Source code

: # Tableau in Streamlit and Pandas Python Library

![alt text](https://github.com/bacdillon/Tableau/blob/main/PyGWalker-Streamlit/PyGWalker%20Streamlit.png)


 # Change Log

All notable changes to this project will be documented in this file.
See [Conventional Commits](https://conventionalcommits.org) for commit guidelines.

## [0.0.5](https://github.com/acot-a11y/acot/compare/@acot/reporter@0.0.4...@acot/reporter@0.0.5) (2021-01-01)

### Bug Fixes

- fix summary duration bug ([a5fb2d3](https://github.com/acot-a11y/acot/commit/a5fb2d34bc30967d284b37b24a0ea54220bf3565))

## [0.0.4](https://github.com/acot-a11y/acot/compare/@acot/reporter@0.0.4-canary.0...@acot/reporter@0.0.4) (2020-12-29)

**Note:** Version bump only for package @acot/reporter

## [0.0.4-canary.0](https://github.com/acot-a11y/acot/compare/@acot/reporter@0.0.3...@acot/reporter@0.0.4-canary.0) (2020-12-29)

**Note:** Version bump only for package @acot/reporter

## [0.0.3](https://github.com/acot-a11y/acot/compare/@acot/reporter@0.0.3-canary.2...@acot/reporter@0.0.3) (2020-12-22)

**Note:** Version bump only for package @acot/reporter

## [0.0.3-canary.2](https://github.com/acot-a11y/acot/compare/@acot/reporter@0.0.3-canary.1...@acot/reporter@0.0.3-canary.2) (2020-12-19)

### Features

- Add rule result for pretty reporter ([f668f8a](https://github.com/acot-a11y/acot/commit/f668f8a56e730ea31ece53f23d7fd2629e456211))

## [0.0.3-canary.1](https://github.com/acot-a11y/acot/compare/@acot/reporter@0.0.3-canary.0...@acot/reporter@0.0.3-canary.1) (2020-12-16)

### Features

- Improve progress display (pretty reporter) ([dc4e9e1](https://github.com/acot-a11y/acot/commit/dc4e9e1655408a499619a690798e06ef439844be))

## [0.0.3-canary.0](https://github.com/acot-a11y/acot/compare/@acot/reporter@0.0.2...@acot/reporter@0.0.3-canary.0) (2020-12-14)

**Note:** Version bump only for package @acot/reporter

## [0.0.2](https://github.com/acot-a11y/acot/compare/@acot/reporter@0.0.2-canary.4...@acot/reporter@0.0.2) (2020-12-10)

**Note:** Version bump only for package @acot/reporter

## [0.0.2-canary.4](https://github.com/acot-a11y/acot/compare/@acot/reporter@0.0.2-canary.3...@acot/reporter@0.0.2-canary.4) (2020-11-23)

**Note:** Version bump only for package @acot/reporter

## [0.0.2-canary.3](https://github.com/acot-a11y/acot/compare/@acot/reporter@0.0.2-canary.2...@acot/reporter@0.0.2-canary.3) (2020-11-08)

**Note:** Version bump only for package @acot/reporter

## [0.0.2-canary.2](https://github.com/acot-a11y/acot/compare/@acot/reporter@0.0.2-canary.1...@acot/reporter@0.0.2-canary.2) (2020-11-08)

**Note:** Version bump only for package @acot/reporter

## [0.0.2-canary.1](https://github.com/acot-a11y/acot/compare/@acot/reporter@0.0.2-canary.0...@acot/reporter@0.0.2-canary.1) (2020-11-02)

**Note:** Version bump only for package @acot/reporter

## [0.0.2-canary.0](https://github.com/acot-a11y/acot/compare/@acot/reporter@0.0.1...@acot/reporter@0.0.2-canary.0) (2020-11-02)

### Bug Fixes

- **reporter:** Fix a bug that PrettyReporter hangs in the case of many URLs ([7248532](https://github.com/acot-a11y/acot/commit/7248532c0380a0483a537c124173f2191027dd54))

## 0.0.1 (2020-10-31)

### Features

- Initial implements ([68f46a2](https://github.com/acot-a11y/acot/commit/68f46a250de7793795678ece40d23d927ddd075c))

What you have to do:
What do the records say? Quote them all exactly.

Answer to the exercise:
Source code

: # Tableau in Streamlit and Pandas Python Library

![alt text](https://github.com/bacdillon/Tableau/blob/main/PyGWalker-Streamlit/PyGWalker%20Streamlit.png)


 # Change Log

All notable changes to this project will be documented in this file.
See [Conventional Commits](https://conventionalcommits.org) for commit guidelines.

## [0.0.5](https://github.com/acot-a11y/acot/compare/@acot/reporter@0.0.4...@acot/reporter@0.0.5) (2021-01-01)

### Bug Fixes

- fix summary duration bug ([a5fb2d3](https://github.com/acot-a11y/acot/commit/a5fb2d34bc30967d284b37b24a0ea54220bf3565))

## [0.0.4](https://github.com/acot-a11y/acot/compare/@acot/reporter@0.0.4-canary.0...@acot/reporter@0.0.4) (2020-12-29)

**Note:** Version bump only for package @acot/reporter

## [0.0.4-canary.0](https://github.com/acot-a11y/acot/compare/@acot/reporter@0.0.3...@acot/reporter@0.0.4-canary.0) (2020-12-29)

**Note:** Version bump only for package @acot/reporter

## [0.0.3](https://github.com/acot-a11y/acot/compare/@acot/reporter@0.0.3-canary.2...@acot/reporter@0.0.3) (2020-12-22)

**Note:** Version bump only for package @acot/reporter

## [0.0.3-canary.2](https://github.com/acot-a11y/acot/compare/@acot/reporter@0.0.3-canary.1...@acot/reporter@0.0.3-canary.2) (2020-12-19)

### Features

- Add rule result for pretty reporter ([f668f8a](https://github.com/acot-a11y/acot/commit/f668f8a56e730ea31ece53f23d7fd2629e456211))

## [0.0.3-canary.1](https://github.com/acot-a11y/acot/compare/@acot/reporter@0.0.3-canary.0...@acot/reporter@0.0.3-canary.1) (2020-12-16)

### Features

- Improve progress display (pretty reporter) ([dc4e9e1](https://github.com/acot-a11y/acot/commit/dc4e9e1655408a499619a690798e06ef439844be))

## [0.0.3-canary.0](https://github.com/acot-a11y/acot/compare/@acot/reporter@0.0.2...@acot/reporter@0.0.3-canary.0) (2020-12-14)

**Note:** Version bump only for package @acot/reporter

## [0.0.2](https://github.com/acot-a11y/acot/compare/@acot/reporter@0.0.2-canary.4...@acot/reporter@0.0.2) (2020-12-10)

**Note:** Version bump only for package @acot/reporter

## [0.0.2-canary.4](https://github.com/acot-a11y/acot/compare/@acot/reporter@0.0.2-canary.3...@acot/reporter@0.0.2-canary.4) (2020-11-23)

**Note:** Version bump only for package @acot/reporter

## [0.0.2-canary.3](https://github.com/acot-a11y/acot/compare/@acot/reporter@0.0.2-canary.2...@acot/reporter@0.0.2-canary.3) (2020-11-08)

**Note:** Version bump only for package @acot/reporter

## [0.0.2-canary.2](https://github.com/acot-a11y/acot/compare/@acot/reporter@0.0.2-canary.1...@acot/reporter@0.0.2-canary.2) (2020-11-08)

**Note:** Version bump only for package @acot/reporter

## [0.0.2-canary.1](https://github.com/acot-a11y/acot/compare/@acot/reporter@0.0.2-canary.0...@acot/reporter@0.0.2-canary.1) (2020-11-02)

**Note:** Version bump only for package @acot/reporter

## [0.0.2-canary.0](https://github.com/acot-a11y/acot/compare/@acot/reporter@0.0.1...@acot/reporter@0.0.2-canary.0) (2020-11-02)

### Bug Fixes

- **reporter:** Fix a bug that PrettyReporter hangs in the case of many URLs ([7248532](https://github.com/acot-a11y/acot/commit/7248532c0380a0483a537c124173f2191027dd54))

## 0.0.1 (2020-10-31)

### Features

- Initial implements ([68f46a2](https://github.com/acot-a11y/acot/commit/68f46a250de7793795678ece40d23d927ddd075c))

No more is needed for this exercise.